In another well-known case, the O.J. Simpson trial for the murders of Nicole Brown Simpson and Ronald Goldman, police perjury affected the outcome for the prosecution. Detective Marc Fuhrman was exposed as a liar by the defense when he asserted that he had not used the word ”nigger.” In addition, Judge Ito found that Detective Vannatter demonstrated a ”reckless disregard for the truth” in the warrant application for the search of Simpson’s house. The prosecution’s response to the perjury was that these lies were well-intentioned efforts, though improper, to convict a guilty person. They proposed that Furhman’s denial at trial was meant to avoid a topic that would distract the jury, and that Vannatter’s lies were designed to cover up irregularities in the evidence-gathering process that could have led to exclusion of incriminating information. The defense differed and obtained an acquittal.

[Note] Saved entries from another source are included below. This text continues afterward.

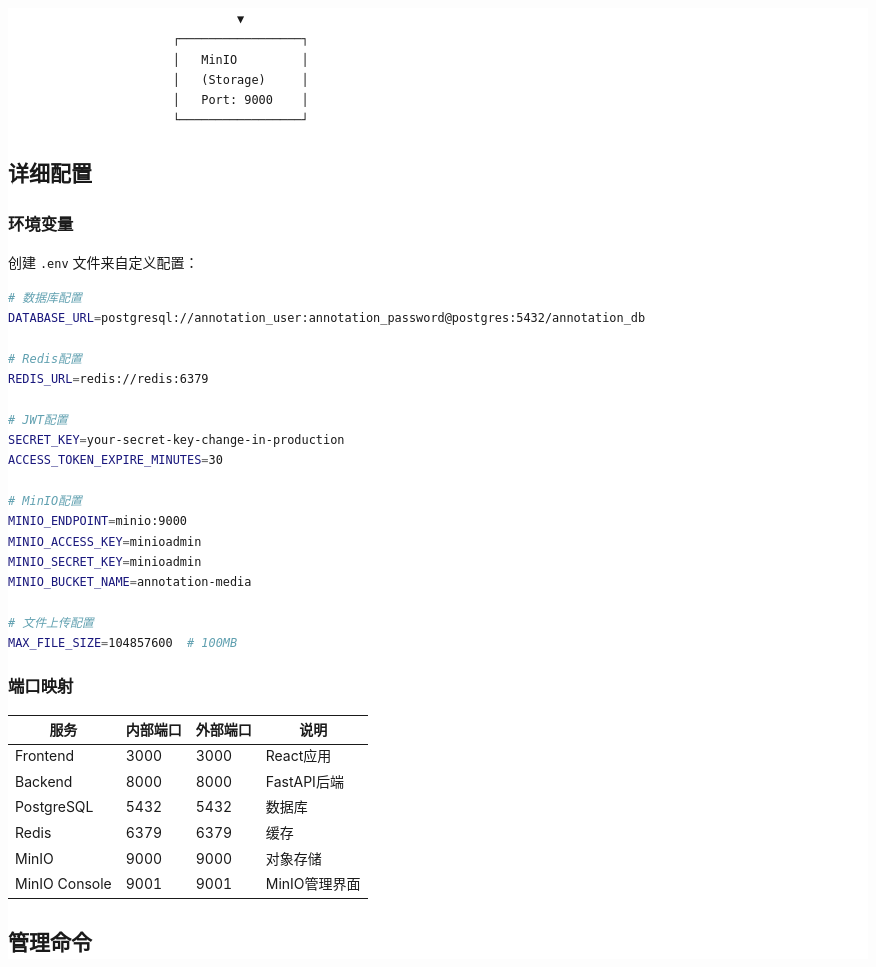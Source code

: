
 ```
                                ▼
                       ┌─────────────────┐
                       │   MinIO         │
                       │   (Storage)     │
                       │   Port: 9000    │
                       └─────────────────┘
```

## 详细配置

### 环境变量

创建 `.env` 文件来自定义配置：

```bash
# 数据库配置
DATABASE_URL=postgresql://annotation_user:annotation_password@postgres:5432/annotation_db

# Redis配置
REDIS_URL=redis://redis:6379

# JWT配置
SECRET_KEY=your-secret-key-change-in-production
ACCESS_TOKEN_EXPIRE_MINUTES=30

# MinIO配置
MINIO_ENDPOINT=minio:9000
MINIO_ACCESS_KEY=minioadmin
MINIO_SECRET_KEY=minioadmin
MINIO_BUCKET_NAME=annotation-media

# 文件上传配置
MAX_FILE_SIZE=104857600  # 100MB
```

### 端口映射

| 服务 | 内部端口 | 外部端口 | 说明 |
|------|----------|----------|------|
| Frontend | 3000 | 3000 | React应用 |
| Backend | 8000 | 8000 | FastAPI后端 |
| PostgreSQL | 5432 | 5432 | 数据库 |
| Redis | 6379 | 6379 | 缓存 |
| MinIO | 9000 | 9000 | 对象存储 |
| MinIO Console | 9001 | 9001 | MinIO管理界面 |

## 管理命令
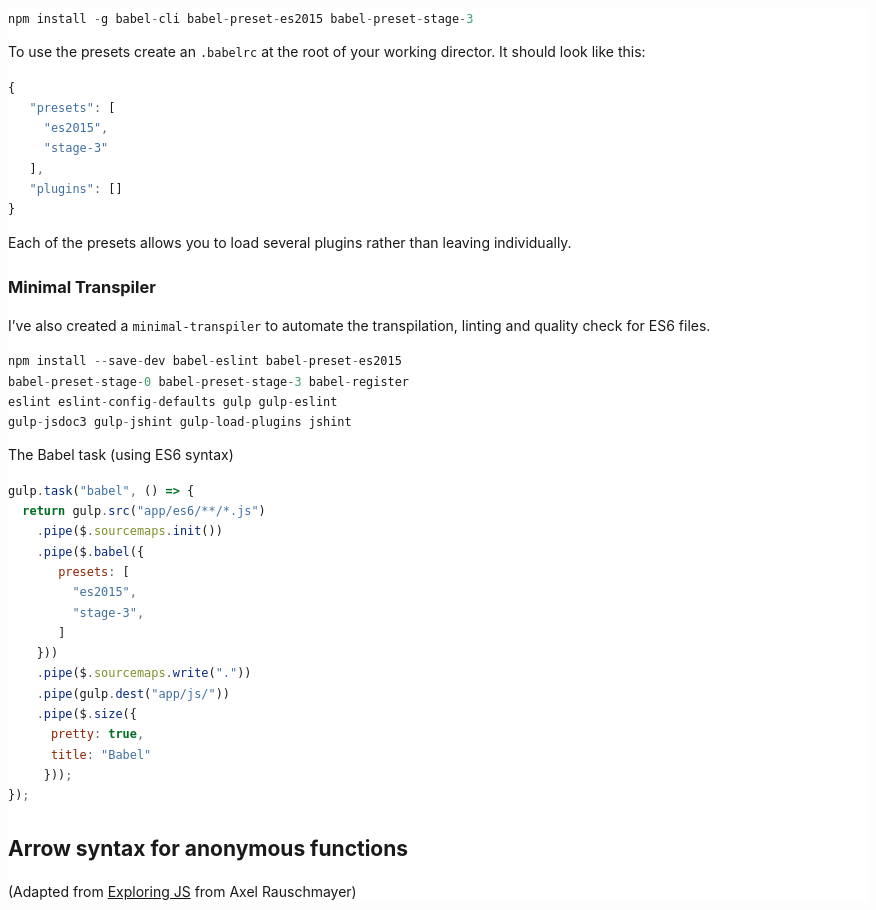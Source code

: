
 ```javascript
npm install -g babel-cli babel-preset-es2015 babel-preset-stage-3
```

To use the presets create an `.babelrc` at the root of your working director. It should look like this:

```javascript
{
   "presets": [
     "es2015",
     "stage-3"
   ],
   "plugins": []
}
```

Each of the presets allows you to load several plugins rather than leaving individually.

### Minimal Transpiler

I’ve also created a `minimal-transpiler` to automate the transpilation, linting and quality check for ES6 files.

```javascript
npm install --save-dev babel-eslint babel-preset-es2015 
babel-preset-stage-0 babel-preset-stage-3 babel-register 
eslint eslint-config-defaults gulp gulp-eslint 
gulp-jsdoc3 gulp-jshint gulp-load-plugins jshint
```

The Babel task (using ES6 syntax)

```javascript
gulp.task("babel", () => {
  return gulp.src("app/es6/**/*.js")
    .pipe($.sourcemaps.init())
    .pipe($.babel({
       presets: [
         "es2015",
         "stage-3",
       ]
    }))
    .pipe($.sourcemaps.write("."))
    .pipe(gulp.dest("app/js/"))
    .pipe($.size({
      pretty: true,
      title: "Babel"
     }));
});
```

## Arrow syntax for anonymous functions

(Adapted from [Exploring JS](http://exploringjs.com/es6/ch_arrow-functions.html#fnref-arrow_functions_1) from Axel Rauschmayer)
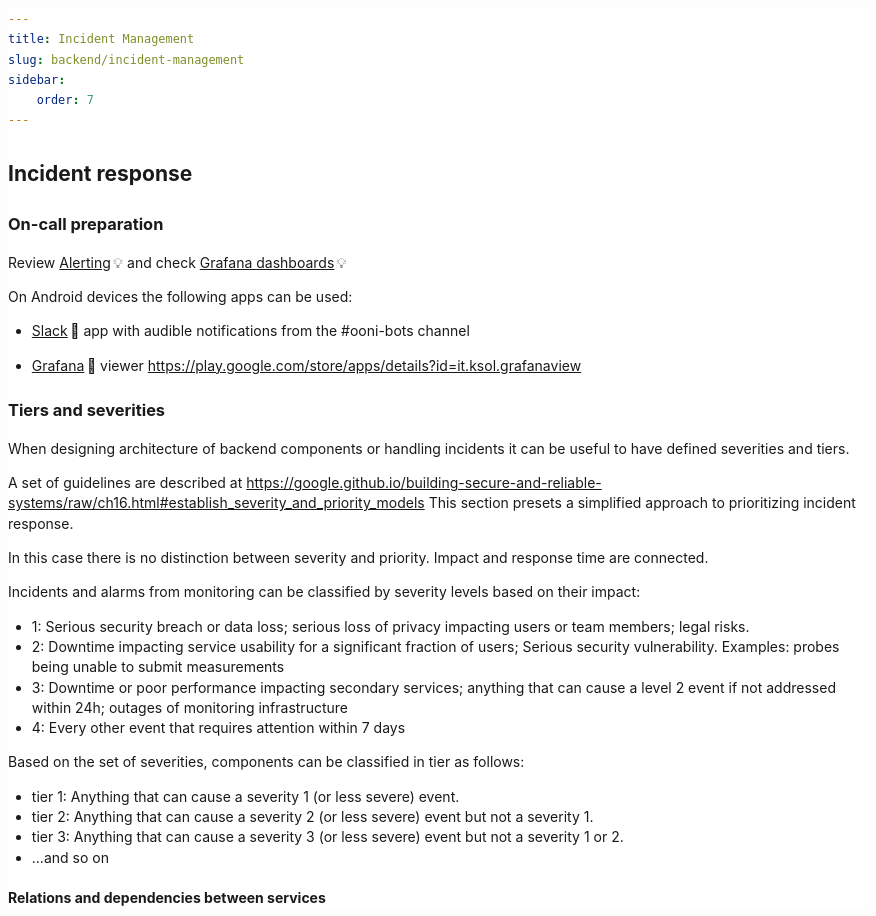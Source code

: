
 ```yaml
---
title: Incident Management
slug: backend/incident-management
sidebar:
    order: 7
---
```


## Incident response

### On-call preparation
Review [Alerting](#alerting)&thinsp;💡 and check
[Grafana dashboards](#grafana-dashboards)&thinsp;💡

On Android devices the following apps can be used:

 * [Slack](#slack)&thinsp;🔧 app with audible notifications from the
    #ooni-bots channel

 * [Grafana](#grafana)&thinsp;🔧 viewer
    <https://play.google.com/store/apps/details?id=it.ksol.grafanaview>

### Tiers and severities

When designing architecture of backend components or handling incidents it can be useful to have
defined severities and tiers.

A set of guidelines are described at <https://google.github.io/building-secure-and-reliable-systems/raw/ch16.html#establish_severity_and_priority_models>
This section presets a simplified approach to prioritizing incident response.

In this case there is no distinction between severity and priority. Impact and response time are connected.

Incidents and alarms from monitoring can be classified by severity levels based on their impact:

 - 1: Serious security breach or data loss; serious loss of privacy impacting users or team members; legal risks.
 - 2: Downtime impacting service usability for a significant fraction of users; Serious security vulnerability.
      Examples: probes being unable to submit measurements
 - 3: Downtime or poor performance impacting secondary services; anything that can cause a level 2 event if not addressed within 24h; outages of monitoring infrastructure
 - 4: Every other event that requires attention within 7 days

Based on the set of severities, components can be classified in tier as follows:

 - tier 1: Anything that can cause a severity 1 (or less severe) event.
 - tier 2: Anything that can cause a severity 2 (or less severe) event but not a severity 1.
 - tier 3: Anything that can cause a severity 3 (or less severe) event but not a severity 1 or 2.
 - ...and so on

#### Relations and dependencies between services
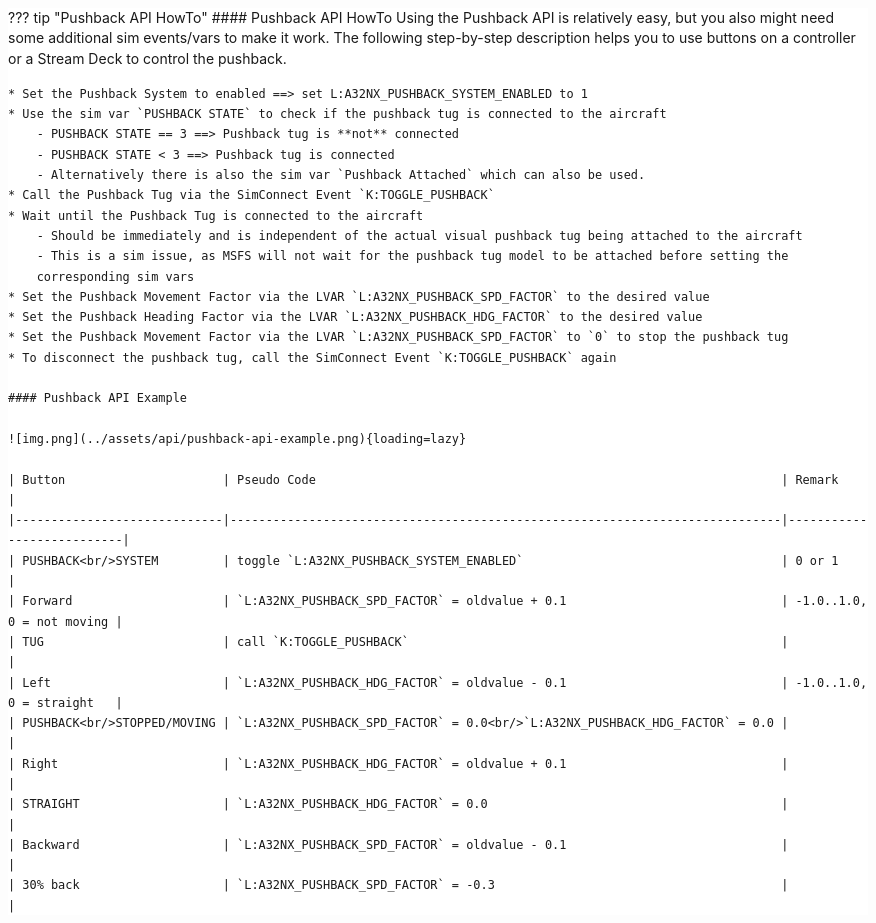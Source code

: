 ??? tip "Pushback API HowTo"
    #### Pushback API HowTo
    Using the Pushback API is relatively easy, but you also might need some additional sim events/vars to make it work. 
    The following step-by-step description helps you to use buttons on a controller or a Stream Deck to control the 
    pushback.  

    * Set the Pushback System to enabled ==> set L:A32NX_PUSHBACK_SYSTEM_ENABLED to 1
    * Use the sim var `PUSHBACK STATE` to check if the pushback tug is connected to the aircraft
        - PUSHBACK STATE == 3 ==> Pushback tug is **not** connected
        - PUSHBACK STATE < 3 ==> Pushback tug is connected
        - Alternatively there is also the sim var `Pushback Attached` which can also be used.
    * Call the Pushback Tug via the SimConnect Event `K:TOGGLE_PUSHBACK`
    * Wait until the Pushback Tug is connected to the aircraft
        - Should be immediately and is independent of the actual visual pushback tug being attached to the aircraft 
        - This is a sim issue, as MSFS will not wait for the pushback tug model to be attached before setting the 
        corresponding sim vars
    * Set the Pushback Movement Factor via the LVAR `L:A32NX_PUSHBACK_SPD_FACTOR` to the desired value
    * Set the Pushback Heading Factor via the LVAR `L:A32NX_PUSHBACK_HDG_FACTOR` to the desired value
    * Set the Pushback Movement Factor via the LVAR `L:A32NX_PUSHBACK_SPD_FACTOR` to `0` to stop the pushback tug
    * To disconnect the pushback tug, call the SimConnect Event `K:TOGGLE_PUSHBACK` again

    #### Pushback API Example

    ![img.png](../assets/api/pushback-api-example.png){loading=lazy}
    
    | Button                      | Pseudo Code                                                                 | Remark                    |
    |-----------------------------|-----------------------------------------------------------------------------|---------------------------|
    | PUSHBACK<br/>SYSTEM         | toggle `L:A32NX_PUSHBACK_SYSTEM_ENABLED`                                    | 0 or 1                    |
    | Forward                     | `L:A32NX_PUSHBACK_SPD_FACTOR` = oldvalue + 0.1                              | -1.0..1.0, 0 = not moving |
    | TUG                         | call `K:TOGGLE_PUSHBACK`                                                    |                           |
    | Left                        | `L:A32NX_PUSHBACK_HDG_FACTOR` = oldvalue - 0.1                              | -1.0..1.0, 0 = straight   |
    | PUSHBACK<br/>STOPPED/MOVING | `L:A32NX_PUSHBACK_SPD_FACTOR` = 0.0<br/>`L:A32NX_PUSHBACK_HDG_FACTOR` = 0.0 |                           |
    | Right                       | `L:A32NX_PUSHBACK_HDG_FACTOR` = oldvalue + 0.1                              |                           |
    | STRAIGHT                    | `L:A32NX_PUSHBACK_HDG_FACTOR` = 0.0                                         |                           |
    | Backward                    | `L:A32NX_PUSHBACK_SPD_FACTOR` = oldvalue - 0.1                              |                           |
    | 30% back                    | `L:A32NX_PUSHBACK_SPD_FACTOR` = -0.3                                        |                           |
        
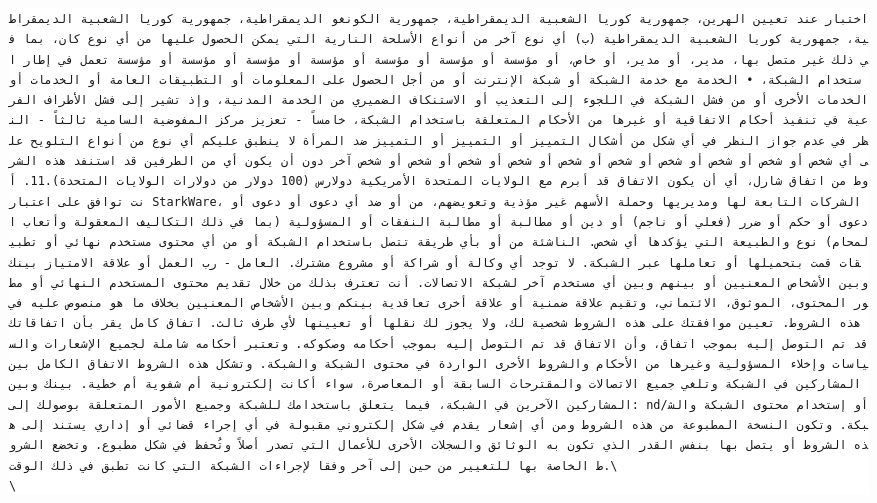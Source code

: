     اختبار عند تعيين الهرين، جمهورية كوريا الشعبية الديمقراطية، جمهورية الكونغو الديمقراطية، جمهورية كوريا الشعبية الديمقراطية، جمهورية كوريا الشعبية الديمقراطية (ب) أي نوع آخر من أنواع الأسلحة النارية التي يمكن الحصول عليها من أي نوع كان، بما في ذلك غير متصل بها، مدير، أو مدير، أو خاص، أو مؤسسة أو مؤسسة أو مؤسسة أو مؤسسة أو مؤسسة أو مؤسسة أو مؤسسة تعمل في إطار استخدام الشبكة، • الخدمة مع خدمة الشبكة أو شبكة الإنترنت أو من أجل الحصول على المعلومات أو التطبيقات العامة أو الخدمات أو الخدمات الأخرى أو من فشل الشبكة في اللجوء إلى التعذيب أو الاستنكاف الضميري من الخدمة المدنية، وإذ تشير إلى فشل الأطراف الفرعية في تنفيذ أحكام الاتفاقية أو غيرها من الأحكام المتعلقة باستخدام الشبكة، خامساً - تعزيز مركز المفوضية السامية ثالثاً - النظر في عدم جواز النظر في أي شكل من أشكال التمييز أو التمييز أو التمييز ضد المرأة لا ينطبق عليكم أي نوع من أنواع التلويح على أي شخص أو شخص أو شخص أو شخص أو شخص أو شخص أو شخص أو شخص أو شخص أو شخص آخر دون أن يكون أي من الطرفين قد استنفد هذه الشروط من اتفاق شارل، أي أن يكون الاتفاق قد أبرم مع الولايات المتحدة الأمريكية دولارس (100 دولار من دولارات الولايات المتحدة).11. أنت توافق على اعتبار StarkWare، الشركات التابعة لها ومديريها وحملة الأسهم غير مؤذية وتعويضهم، من أو ضد أي دعوى أو دعوى أو دعوى أو حكم أو ضرر (فعلي أو ناجم) أو دين أو مطالبة أو مطالبة النفقات أو المسؤولية (بما في ذلك التكاليف المعقولة وأتعاب المحام) نوع والطبيعة التي يؤكدها أي شخص. الناشئة من أو بأي طريقة تتصل باستخدام الشبكة أو من أي محتوى مستخدم نهائي أو تطبيقات قمت بتحميلها أو تعاملها عبر الشبكة. لا توجد أي وكالة أو شراكة أو مشروع مشترك. العامل - رب العمل أو علاقة الامتياز بينك وبين الأشخاص المعنيين أو بينهم وبين أي مستخدم آخر لشبكة الاتصالات. أنت تعترف بذلك من خلال تقديم محتوى المستخدم النهائي أو مطور المحتوى، الموثوق، الائتماني، وتقيم علاقة ضمنية أو علاقة أخرى تعاقدية بينكم وبين الأشخاص المعنيين بخلاف ما هو منصوص عليه في هذه الشروط. تعيين موافقتك على هذه الشروط شخصية لك، ولا يجوز لك نقلها أو تعيينها لأي طرف ثالث. اتفاق كامل يقر بأن اتفاقاتك قد تم التوصل إليه بموجب اتفاق، وأن الاتفاق قد تم التوصل إليه بموجب أحكامه وصكوكه. وتعتبر أحكامه شاملة لجميع الإشعارات والسياسات وإخلاء المسؤولية وغيرها من الأحكام والشروط الأخرى الواردة في محتوى الشبكة والشبكة. وتشكل هذه الشروط الاتفاق الكامل بين المشاركين في الشبكة وتلغي جميع الاتصالات والمقترحات السابقة أو المعاصرة، سواء أكانت إلكترونية أم شفوية أم خطية. بينك وبين المشاركين الآخرين في الشبكة، فيما يتعلق باستخدامك للشبكة وجميع الأمور المتعلقة بوصولك إلى: nd/أو إستخدام محتوى الشبكة والشبكة. وتكون النسخة المطبوعة من هذه الشروط ومن أي إشعار يقدم في شكل إلكتروني مقبولة في أي إجراء قضائي أو إداري يستند إلى هذه الشروط أو يتصل بها بنفس القدر الذي تكون به الوثائق والسجلات الأخرى للأعمال التي تصدر أصلاً وتُحفظ في شكل مطبوع. وتخضع الشروط الخاصة بها للتغيير من حين إلى آخر وفقا لإجراءات الشبكة التي كانت تطبق في ذلك الوقت.\
    \
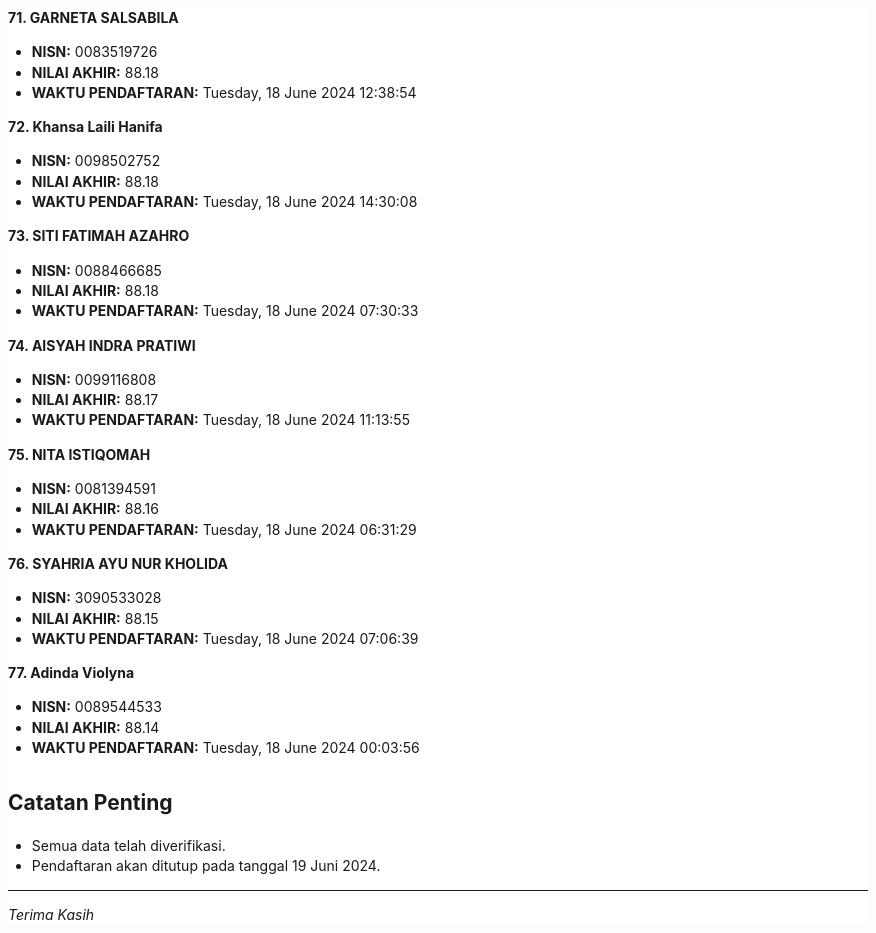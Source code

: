 **71. GARNETA SALSABILA**
- **NISN:** 0083519726
- **NILAI AKHIR:** 88.18
- **WAKTU PENDAFTARAN:** Tuesday, 18 June 2024 12:38:54

**72. Khansa Laili Hanifa**
- **NISN:** 0098502752
- **NILAI AKHIR:** 88.18
- **WAKTU PENDAFTARAN:** Tuesday, 18 June 2024 14:30:08

**73. SITI FATIMAH AZAHRO**
- **NISN:** 0088466685
- **NILAI AKHIR:** 88.18
- **WAKTU PENDAFTARAN:** Tuesday, 18 June 2024 07:30:33

**74. AISYAH INDRA PRATIWI**
- **NISN:** 0099116808
- **NILAI AKHIR:** 88.17
- **WAKTU PENDAFTARAN:** Tuesday, 18 June 2024 11:13:55

**75. NITA ISTIQOMAH**
- **NISN:** 0081394591
- **NILAI AKHIR:** 88.16
- **WAKTU PENDAFTARAN:** Tuesday, 18 June 2024 06:31:29

**76. SYAHRIA AYU NUR KHOLIDA**
- **NISN:** 3090533028
- **NILAI AKHIR:** 88.15
- **WAKTU PENDAFTARAN:** Tuesday, 18 June 2024 07:06:39

**77. Adinda Violyna**
- **NISN:** 0089544533
- **NILAI AKHIR:** 88.14
- **WAKTU PENDAFTARAN:** Tuesday, 18 June 2024 00:03:56

## Catatan Penting

- Semua data telah diverifikasi.
- Pendaftaran akan ditutup pada tanggal 19 Juni 2024.
---
_Terima Kasih_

Effects and Public Opinion

The corrosive effects of ”testilying” are widespread. Testilying damages the credibility of police testimony in a trial. After the Simpson case, prosecutors indicated that their cases then had to begin with bringing the jury around to the opinion that cops are not lying. The perjury can extend to law enforcement’s effectiveness in the streets, as the public feel a lack of trust. This distrust can further extend into the criminal justice system. Because other actors, such as prosecutors and judges, are perceived to be condoning police perjury, the system is viewed as corrupt. Essentially by acting in complicity with the police officers, the effectiveness of the entire criminal justice system is called into question.

In addition, convictions can be overturned, and departments, then, bear the liability for unwarranted prison sentences. Monetary considerations can have significant effect on a municipality. Several of the drug dealers and perjury victims from the 30th Precinct scandal sued New York City for unlawful imprisonment. They won six-figure settlements—the eventual financial toll for the city could be up to $10,000,000.

Unresolved Issues

Remedies for testilying focus on law enforcement and the law. Training has been a major focus as a remedy. In New York City, police cadets receive extensive training about perjury and about appearing credible without resorting to embellishment. Commanders and assistant district attorneys receive training on how to identify questionable police testimony.

Other suggested remedies include requiring police to produce their informant in front of the magistrate rather than rely on an unidentified confidential informant. In addition it has been suggested that police, when conducting a house search, be accompanied by lay citizens who observe the search. This is a practice that is used, with success, in other countries. Videotaping police activities, though time consuming and expensive, has also been recommended. All of these efforts focus on corroborating testimony, and it has been suggested that when an officer uses such measures, the officer should be commended and promoted for such behaviors.

Legal scholars have suggested that ”probable cause” should be approached as a ”commonsense” concept. At the same time, this gives the officer greater discretion. However, if there is a more stringent warrant requirement, the officer’s discretion is curtailed. A more controversial suggestion has been to abolish the exclusionary rule, which would mean that officers would no longer make adjustments to their testimony. Then, if an officer were committing perjury, prosecutors and judges would be more willing to expose and prosecute such perjury.